* Task to complete:
Beneath this instruction is a block of data; output from it exactly the lines that run from the one containing "## Properties" through the one containing "table. | [optional]", inclusive.

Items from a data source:
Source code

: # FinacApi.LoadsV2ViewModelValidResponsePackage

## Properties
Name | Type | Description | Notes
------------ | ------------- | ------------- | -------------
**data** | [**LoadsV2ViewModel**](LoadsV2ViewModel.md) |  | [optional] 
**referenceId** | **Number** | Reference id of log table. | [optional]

--

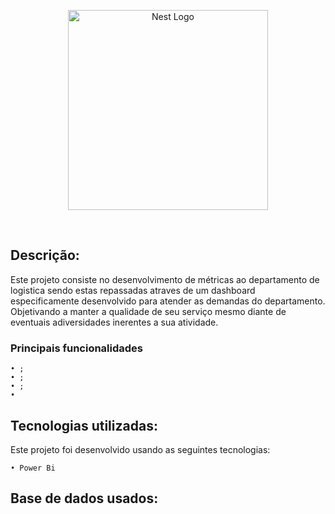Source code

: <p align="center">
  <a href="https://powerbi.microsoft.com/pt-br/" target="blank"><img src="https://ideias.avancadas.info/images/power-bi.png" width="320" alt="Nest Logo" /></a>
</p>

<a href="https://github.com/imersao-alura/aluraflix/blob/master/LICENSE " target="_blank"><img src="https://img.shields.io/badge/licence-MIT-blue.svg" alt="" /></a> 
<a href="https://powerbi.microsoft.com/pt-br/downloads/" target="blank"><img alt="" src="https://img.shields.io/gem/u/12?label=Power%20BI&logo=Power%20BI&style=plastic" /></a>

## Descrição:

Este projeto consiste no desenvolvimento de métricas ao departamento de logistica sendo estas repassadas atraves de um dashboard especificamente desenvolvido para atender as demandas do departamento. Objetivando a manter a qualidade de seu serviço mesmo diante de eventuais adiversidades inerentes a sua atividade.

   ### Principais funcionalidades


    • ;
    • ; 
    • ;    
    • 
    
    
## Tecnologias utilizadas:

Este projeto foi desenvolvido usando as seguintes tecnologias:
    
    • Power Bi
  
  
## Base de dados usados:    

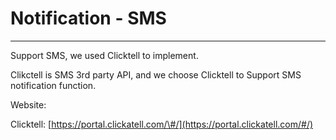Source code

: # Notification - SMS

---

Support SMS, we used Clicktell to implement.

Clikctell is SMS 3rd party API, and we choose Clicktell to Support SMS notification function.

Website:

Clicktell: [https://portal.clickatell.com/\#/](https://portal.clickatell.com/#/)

--

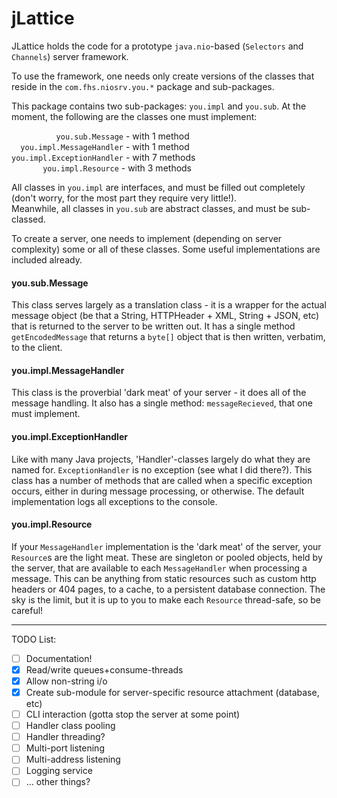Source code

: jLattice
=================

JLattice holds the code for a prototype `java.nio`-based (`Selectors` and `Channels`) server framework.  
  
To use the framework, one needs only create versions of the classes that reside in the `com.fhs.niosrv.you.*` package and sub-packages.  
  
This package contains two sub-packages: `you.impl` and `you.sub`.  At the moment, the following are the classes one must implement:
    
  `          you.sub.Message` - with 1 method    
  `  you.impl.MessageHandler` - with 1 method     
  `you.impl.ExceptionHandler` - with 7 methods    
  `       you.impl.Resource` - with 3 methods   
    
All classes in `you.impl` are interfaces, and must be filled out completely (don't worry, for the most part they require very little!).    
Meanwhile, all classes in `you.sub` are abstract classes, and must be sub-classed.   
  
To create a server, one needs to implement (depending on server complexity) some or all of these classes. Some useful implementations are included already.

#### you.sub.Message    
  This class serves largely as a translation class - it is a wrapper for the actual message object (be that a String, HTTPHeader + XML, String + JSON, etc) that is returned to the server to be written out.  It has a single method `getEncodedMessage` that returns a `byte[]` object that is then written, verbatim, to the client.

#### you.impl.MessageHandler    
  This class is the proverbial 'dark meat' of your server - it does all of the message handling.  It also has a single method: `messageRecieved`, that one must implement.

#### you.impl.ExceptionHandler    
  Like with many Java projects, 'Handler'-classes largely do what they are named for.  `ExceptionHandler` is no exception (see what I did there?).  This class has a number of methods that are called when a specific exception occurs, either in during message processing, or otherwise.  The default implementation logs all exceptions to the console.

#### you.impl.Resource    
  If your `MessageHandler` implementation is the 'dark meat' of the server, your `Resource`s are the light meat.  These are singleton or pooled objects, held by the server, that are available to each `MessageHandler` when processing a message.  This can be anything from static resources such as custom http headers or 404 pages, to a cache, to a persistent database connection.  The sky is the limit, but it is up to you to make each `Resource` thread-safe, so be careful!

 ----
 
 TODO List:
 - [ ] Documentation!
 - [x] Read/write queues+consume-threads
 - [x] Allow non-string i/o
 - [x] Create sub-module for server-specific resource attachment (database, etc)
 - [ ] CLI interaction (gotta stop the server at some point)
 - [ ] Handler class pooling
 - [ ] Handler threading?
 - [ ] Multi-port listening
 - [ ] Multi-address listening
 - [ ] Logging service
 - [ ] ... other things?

* Response:
## Properties
Name | Type | Description | Notes
------------ | ------------- | ------------- | -------------
**data** | [**LoadsV2ViewModel**](LoadsV2ViewModel.md) |  | [optional] 
**referenceId** | **Number** | Reference id of log table. | [optional]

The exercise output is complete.